'I say,' said Lady Volentia, 'I wonder if you would be so good as to - oh . . .'
She looked up at a leather-clad figure with an eyepatch and a grin like a corsair raider.
'Wroowwwwl!'
'Oh. I say!'
Nothing to this dancing, Granny Weatherwax told herself. It's just moving around to music.
It helped to be able to read her partner's mind. Dancing is instinctive, after you've got past that stage of looking down to see what your feet are doing, and witches are good at reading resonating instincts. There was a slight struggle as the colonel tried to lead, but he soon gave in, partly in the face of Granny Weatherwax's sheer refusal to compromise but mainly because of her boots.
Lady D'Arrangement's shoes hadn't fitted. Besides, Granny was attached to her boots. They had complicated iron fixtures, and toecaps like battering rams. When it came to dancing, Granny's boots went exactly wherever they wanted to go.

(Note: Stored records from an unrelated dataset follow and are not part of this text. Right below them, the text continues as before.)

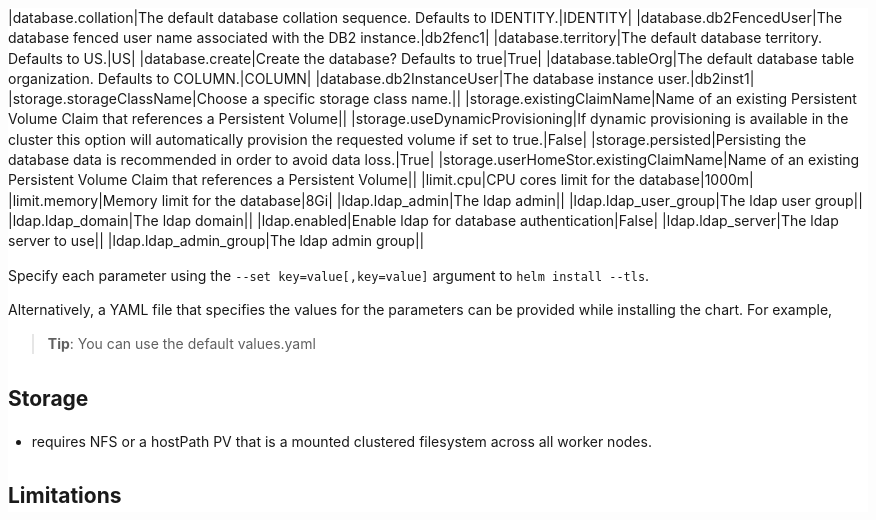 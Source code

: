 |database.collation|The default database collation sequence. Defaults to IDENTITY.|IDENTITY|
|database.db2FencedUser|The database fenced user name associated with the DB2 instance.|db2fenc1|
|database.territory|The default database territory. Defaults to US.|US|
|database.create|Create the database? Defaults to true|True|
|database.tableOrg|The default database table organization. Defaults to COLUMN.|COLUMN|
|database.db2InstanceUser|The database instance user.|db2inst1|
|storage.storageClassName|Choose a specific storage class name.||
|storage.existingClaimName|Name of an existing Persistent Volume Claim that references a Persistent Volume||
|storage.useDynamicProvisioning|If dynamic provisioning is available in the cluster this option will automatically provision the requested volume if set to true.|False|
|storage.persisted|Persisting the database data is recommended in order to avoid data loss.|True|
|storage.userHomeStor.existingClaimName|Name of an existing Persistent Volume Claim that references a Persistent Volume||
|limit.cpu|CPU cores limit for the database|1000m|
|limit.memory|Memory limit for the database|8Gi|
|ldap.ldap_admin|The ldap admin||
|ldap.ldap_user_group|The ldap user group||
|ldap.ldap_domain|The ldap domain||
|ldap.enabled|Enable ldap for database authentication|False|
|ldap.ldap_server|The ldap server to use||
|ldap.ldap_admin_group|The ldap admin group||



Specify each parameter using the `--set key=value[,key=value]` argument to `helm install --tls`.

Alternatively, a YAML file that specifies the values for the parameters can be provided while installing the chart. For example,

> **Tip**: You can use the default values.yaml

## Storage
* requires NFS or a hostPath PV that is a mounted clustered filesystem across all worker nodes.

## Limitations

She steered her helpless and slightly crippled partner towards Nanny Ogg, who had already cleared quite a space around her. What Granny could achieve with two pounds of hobnailed syncopation Nanny Ogg could achieve merely with her bosom.

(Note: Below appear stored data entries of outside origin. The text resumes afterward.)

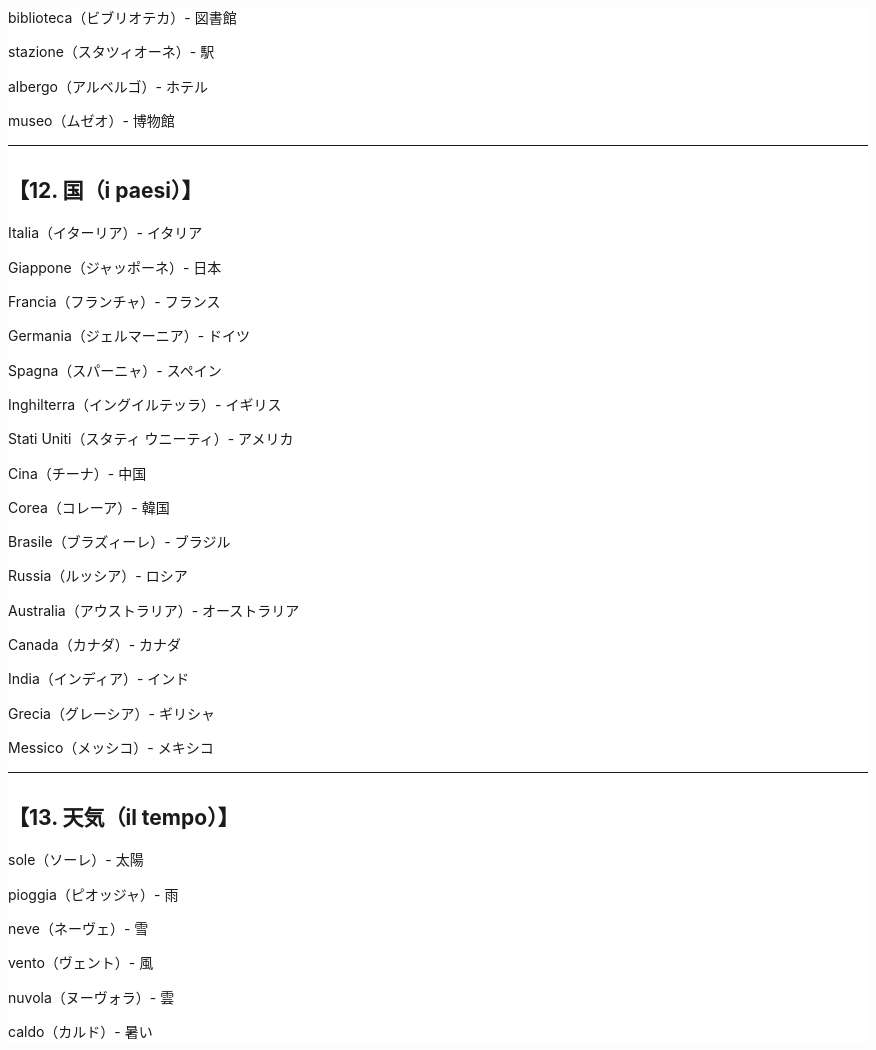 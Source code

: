 biblioteca（ビブリオテカ）- 図書館

stazione（スタツィオーネ）- 駅

albergo（アルベルゴ）- ホテル

museo（ムゼオ）- 博物館



---

## 【12. 国（i paesi）】

Italia（イターリア）- イタリア

Giappone（ジャッポーネ）- 日本

Francia（フランチャ）- フランス

Germania（ジェルマーニア）- ドイツ

Spagna（スパーニャ）- スペイン

Inghilterra（イングイルテッラ）- イギリス

Stati Uniti（スタティ ウニーティ）- アメリカ

Cina（チーナ）- 中国

Corea（コレーア）- 韓国

Brasile（ブラズィーレ）- ブラジル

Russia（ルッシア）- ロシア

Australia（アウストラリア）- オーストラリア

Canada（カナダ）- カナダ

India（インディア）- インド

Grecia（グレーシア）- ギリシャ

Messico（メッシコ）- メキシコ



---

## 【13. 天気（il tempo）】

sole（ソーレ）- 太陽

pioggia（ピオッジャ）- 雨

neve（ネーヴェ）- 雪

vento（ヴェント）- 風

nuvola（ヌーヴォラ）- 雲

caldo（カルド）- 暑い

It was a large and experienced bosom, and not one that was subject to restraint. As Nanny Ogg bounced down, it went up; when she gyrated right, it hadn't finished twirling left. In addition, Nanny's feet moved in a complicated jig step regardless of the actual tempo, so that while her body actually progressed at the speed of a waltz her feet were doing something a bit nearer to a hornpipe. The total effect obliged her partner to dance several feet away, and many surrounding couples to stop dancing just to watch in fascination, in case the build-up of harmonic vibrations dropped her into the chandeliers.
Granny and her helpless partner whirled past.
'Stop showin' off,' Granny hissed, and disappeared into the throng again.
'Who's your friend?' said Casanunda.
'She's - ' Nanny began.
There was a blast of trumpets.
"That was a bit off the beat,' she said.
'No, that means the Duc is arriving,' said Casanunda.
The band stopped playing. The couples, as one, turned and faced the main staircase.
There were two figures descending in stately fashion.
My word, he's a sleek and handsome devil, Nanny told herself. It just goes to show. Esme's right. You can never tell by lookin'.
And her . . .
. . . that's Lily Weatherwax?
The woman wasn't masked.
Give or take the odd laughter line and wrinkle, it was Granny Weatherwax to the life.
Almost. . .
Nanny found she was turning to find the white eagle head in the crowd. All heads were turned to die staircase, but there was one staring as if her gaze was a steel rod.
Lily Weatherwax wore white. Until that point it had never occurred to Nanny Ogg that there could be different colours of white. Now she knew better. The white of Lily Weatherwax's dress seemed to radiate; if all the lights went out, she felt, Lily's dress would glow. It had style. It gleamed, and had puffed sleeves and was edged with lace.
And Lily Weatherwax looked - Nanny Ogg had to admit it - younger. There was the same bone structure and fine Weatherwax complexion, but it looked . . . less worn.
If that's what bein' bad does to you, Nanny thought, I could of done with some of that years ago. The wages of sin is death but so is the salary of virtue, and at least the evil get to go home early on Fridays.
The eyes were the same, though. Somewhere in the genetics of the Weatherwaxes was a piece of sapphire. Maybe generations of them.
The Duc was unbelievably handsome. But that was understandable. He was wearing black. Even his eyes wore black.